Anne Arundel County, one of Maryland’s wealthiest counties, is indicative of the challenge. Last year, its county executive, Steuart Pittman, proposed requiring builders to include affordable housing for “essential workers” — including nurses, teachers, and police officers — in any new development.

But despite the support of labor, church, and civil rights groups, the county council, amid pushback from developers, defeated the measure 4-3. Pittman immediately began seeking alternative relief. “It’s the right thing to do,” he said.

Maryland Gov. Wes Moore sent legislation backed by Pittman to the General Assembly this year to address “a true housing crisis” by building and creating more affordable housing and taking steps to reduce poverty and evictions. With Maryland’s housing shortage at an estimated 96,000 units, Moore said, “Our state faces a problem of supply and demand. Prices go up because we don’t have enough homes. Building more will bring prices down.”

With bipartisan votes, the General Assembly approved the legislation, prompting the governor to declare, “We made real progress” in addressing a growing national problem.

Once a year, the U.S. Department of Housing and Urban Development has designated groups nationwide conduct its “Point-In-Time Count” of those experiencing homelessness. On a single night in January 2023, an estimated 653,104 people were identified as experiencing homelessness across the U.S. The figure for Maryland was 5,865, with 1,146 of them under the age of 18, and 458 over the age of 64. There were 3,474 males and 2,355 females.

The 2023 Point-in-Time (PIT) nationwide count was the highest since HUD began such reporting in 2007, up 12% from 2022. However, the actual number was even higher, given not all people experiencing homelessness are seen and counted.

The count includes those in shelters for the homeless and those unsheltered — such as on the street or in a park. But it does not consider those without a permanent home who spend a night in a motel or doubling up at another’s residence.

While a chief cause of homelessness is failing to have someone to temporarily move in with, shelters, churches, and anti-poverty groups help people to safety.

The contractor battling addiction after his wife’s death received shelter, food, and counseling. “I have a safe home now,” he says. “I’m sober and I am proud of where I am today.”

The single mother of two children got a job and affordable housing for her young family. “I’m so grateful,” she says.
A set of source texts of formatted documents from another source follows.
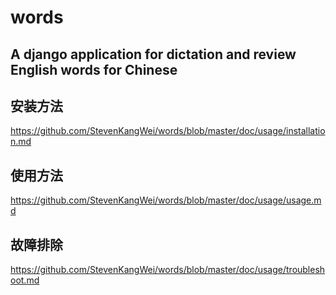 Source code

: # words

## A django application for dictation and review English words for Chinese

## 安装方法

<https://github.com/StevenKangWei/words/blob/master/doc/usage/installation.md>

## 使用方法

<https://github.com/StevenKangWei/words/blob/master/doc/usage/usage.md>

## 故障排除

<https://github.com/StevenKangWei/words/blob/master/doc/usage/troubleshoot.md> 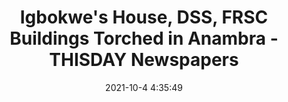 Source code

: ---
"title": "Igbokwe's House, DSS, FRSC Buildings Torched in Anambra - THISDAY Newspapers"
"date": "2021-10-4 4:35:49"
"feed_name": "GOOGLENEWSINDUSTRIAL"
"feed_website": "https://news.google.com/search?q=industrial%2Bincident&hl=en-US&gl=US&ceid=US:en"
"feed_rss": "https://news.google.com/rss/search?q=industrial%2Bincident&hl=en-US&gl=US&ceid=US:en"
"link": "https://www.thisdaylive.com/index.php/2021/10/04/igbokwes-house-dss-frsc-buildings-torched-in-anambra/"
"source": "{'href': 'https://www.thisdaylive.com', 'title': 'THISDAY Newspapers'}"
"file": "_posts/2021-1-1-dd4473f054ad93975c0e95debc4d0d10780ebd6e.md"
"accident": "1"
"drilling": "0"
"dead": "0"
"injured": "0"
"arrested": "0"
"where": "unknown site"
"causes": "unknown"
"place": "unknown place"
---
The certified nursing assistant and her teenage son lived temporarily in a shelter where they received assistance to move into permanent housing.

Others remain homeless, often “hiding in plain sight,” fearful if it became known they don’t have a permanent residence, it could cost them their job and custody of their children.

“The image of the homeless is someone who makes bad choices,” says Hannah Breakstone of the Anne Arundel and Annapolis Coalition to End Homelessness. “But a lot of times, that’s not the case. People are doing the best they can with what they have.”

We at the Community Action Agency of Anne Arundel County, the designated anti-poverty agency for Annapolis and Anne Arundel County, say those in homelessness deserve understanding and help. Homelessness does not discriminate. It can happen to anyone.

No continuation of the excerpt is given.